Monday, October 15, 2018

First Man ***1/2 (2018)

First Man is an impressionistic portrait of the Neil Armstrong's personal journey that culminated with the Apollo 11 moon landing. Played with a stoic confidence by Ryan Gosling, First Man depicts an obsolete style of heroism. Coming off the success of Whiplash and La La Land, director Damien Chazelle now has an historical epic in his catalog. 

Phillip Kaufman's 1983 film on the Mercury Program The Right Stuff was a big influence. Chazelle also took from the space action perfection of Apollo 13, but also went much further than those two movies. The script wisely avoids the historical baggage of the 1960s we've seen a million times and boils the story of Armstrong down the personal journey of going to to the moon, leaving one's family, and coming to terms with loss. 

There's a grim determination that sustains First Man. As one who was not alive during the Apollo Missions, the moonshots appear as inevitable. The film brings home how dangerous these missions were, they were risky and even the technology seemed iffy at times.
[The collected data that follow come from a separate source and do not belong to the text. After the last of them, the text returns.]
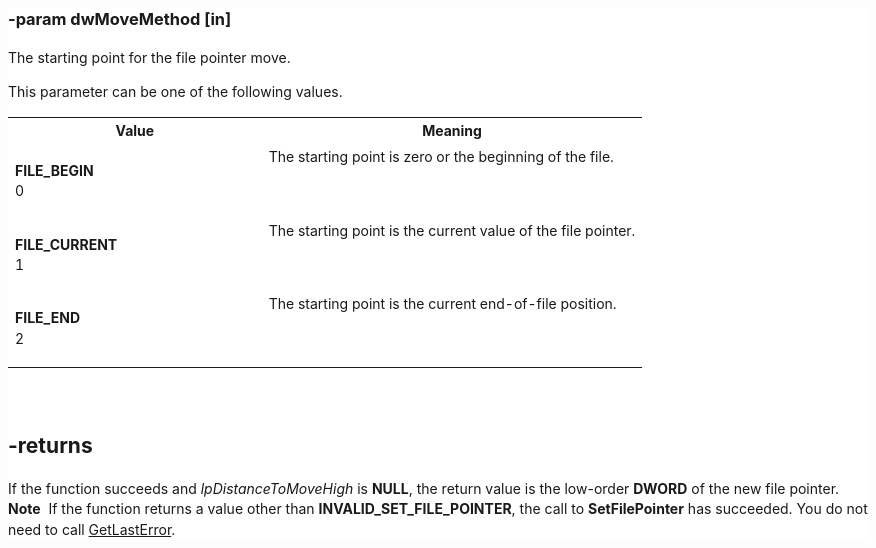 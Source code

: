
### -param dwMoveMethod [in]

The starting point for the file pointer move.
      

This parameter can be one of the following values.

<table>
<tr>
<th>Value</th>
<th>Meaning</th>
</tr>
<tr>
<td width="40%"><a id="FILE_BEGIN"></a><a id="file_begin"></a><dl>
<dt><b>FILE_BEGIN</b></dt>
<dt>0</dt>
</dl>
</td>
<td width="60%">
The starting point is zero or the beginning of the file.

</td>
</tr>
<tr>
<td width="40%"><a id="FILE_CURRENT"></a><a id="file_current"></a><dl>
<dt><b>FILE_CURRENT</b></dt>
<dt>1</dt>
</dl>
</td>
<td width="60%">
The starting point is the current value of the file pointer.

</td>
</tr>
<tr>
<td width="40%"><a id="FILE_END"></a><a id="file_end"></a><dl>
<dt><b>FILE_END</b></dt>
<dt>2</dt>
</dl>
</td>
<td width="60%">
The starting point is the current end-of-file position.

</td>
</tr>
</table>
 


## -returns



If the function succeeds and <i>lpDistanceToMoveHigh</i> is 
       <b>NULL</b>, the return value is the low-order <b>DWORD</b> of the new 
       file pointer.
       <b>Note</b>  If the function returns a value other than <b>INVALID_SET_FILE_POINTER</b>, the call 
         to <b>SetFilePointer</b> has succeeded. You do not need to 
         call <a href="https://docs.microsoft.com/windows/desktop/api/errhandlingapi/nf-errhandlingapi-getlasterror">GetLastError</a>.
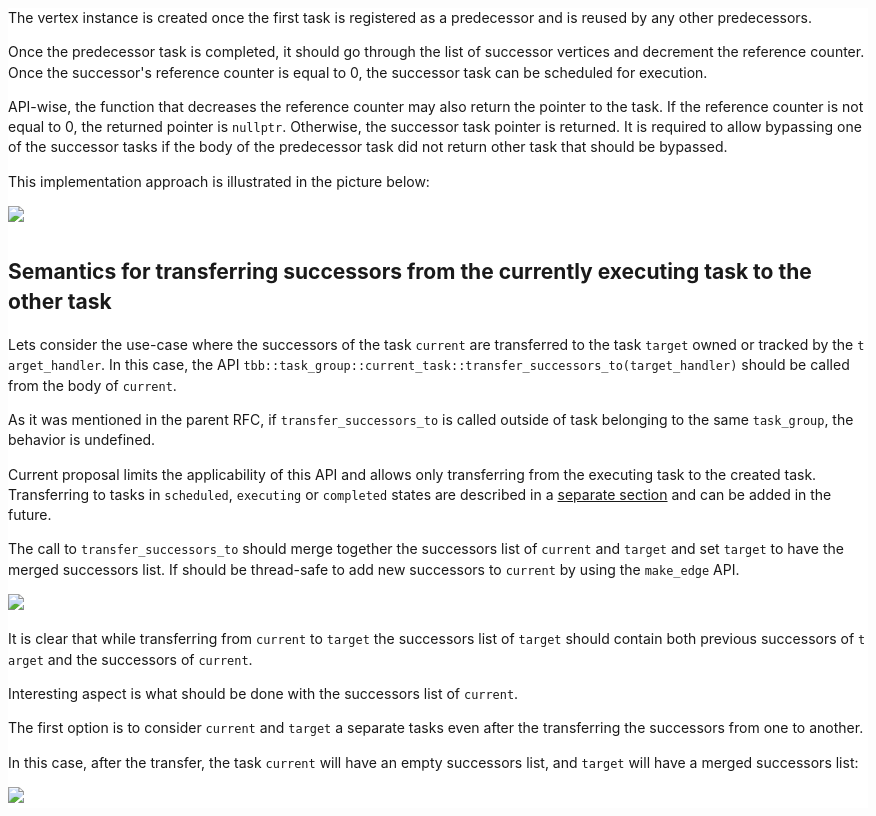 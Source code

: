 The vertex instance is created once the first task is registered as a predecessor and is reused by any other predecessors. 

Once the predecessor task is completed, it should go through the list of successor vertices and decrement the reference counter. Once the successor's
reference counter is equal to 0, the successor task can be scheduled for execution.

API-wise, the function that decreases the reference counter may also return the pointer to the task. If the reference counter is not equal to 0, the
returned pointer is ``nullptr``. Otherwise, the successor task pointer is returned. It is required to allow bypassing one of the successor tasks
if the body of the predecessor task did not return other task that should be bypassed.

This implementation approach is illustrated in the picture below:

<img src="assets/predecessor_successor_implementation.png" width=600>

## Semantics for transferring successors from the currently executing task to the other task

Lets consider the use-case where the successors of the task ``current`` are transferred to the task ``target`` owned or tracked by the ``target_handler``. 
In this case, the API ``tbb::task_group::current_task::transfer_successors_to(target_handler)`` should be called from the body of ``current``.

As it was mentioned in the parent RFC, if ``transfer_successors_to`` is called outside of task belonging to the same ``task_group``, the behavior is
undefined.

Current proposal limits the applicability of this API and allows only transferring from the executing task to the created task.
Transferring to tasks in `scheduled`, `executing` or `completed` states are described in a [separate section](#transferring-successors-to-the-task-in-any-state)
and can be added in the future.

The call to `transfer_successors_to` should merge together the successors list of ``current`` and ``target`` and set ``target`` to have the merged
successors list. If should be thread-safe to add new successors to ``current`` by using the ``make_edge`` API.

<img src="assets/transferring_between_two_basic.png" width=600>

It is clear that while transferring from ``current`` to ``target`` the successors list of ``target`` should contain both previous successors of ``target``
and the successors of ``current``.

Interesting aspect is what should be done with the successors list of ``current``.

The first option is to consider ``current`` and ``target`` a separate tasks even after the transferring the successors from one to another.

In this case, after the transfer, the task ``current`` will have an empty successors list, and ``target`` will have a merged successors list:

<img src="assets/transferring_between_two_separate_tracking.png" width=600>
These machines were built by hand, one gets the sense they could fly apart at any moment. Even the training methods appear primitive, one gets the sense astronauts had little agency whatsoever. Their lives were controlled by NASA and everything was on a need to know basis. Death always loomed around the corner. 

Claire Foy as Janet Armstrong is pivotal to the story, while she supports Neil in his travails, we understand her thankless task of holding the family together. The astronaut corps are often portrayed as close knit, but here one gets the sense their camaraderie was more professional than personal.

Chazelle uses lots of close ups and bracing sound to supreme effect. Once they arrive on the moon most of the shots from Armstrong's point of view. The moment when the Eagle actually lands comes as close as any movie to imitating the actual experience of landing on the moon, such a distant and desolate place.

As I watched could not help thinking that many now believe the moon missions are a fiction. The political crunch of now negates any sense of truth, justice, and decency. While the late 1960s were polarized, these days people pick their own heroes, the loudest, crudest voice in the room typically wins the day. An archaic type of heroism pervades over the film. First Man tells us anything worth doing will be long, arduous, and painful. Success results not in joy, but catharsis.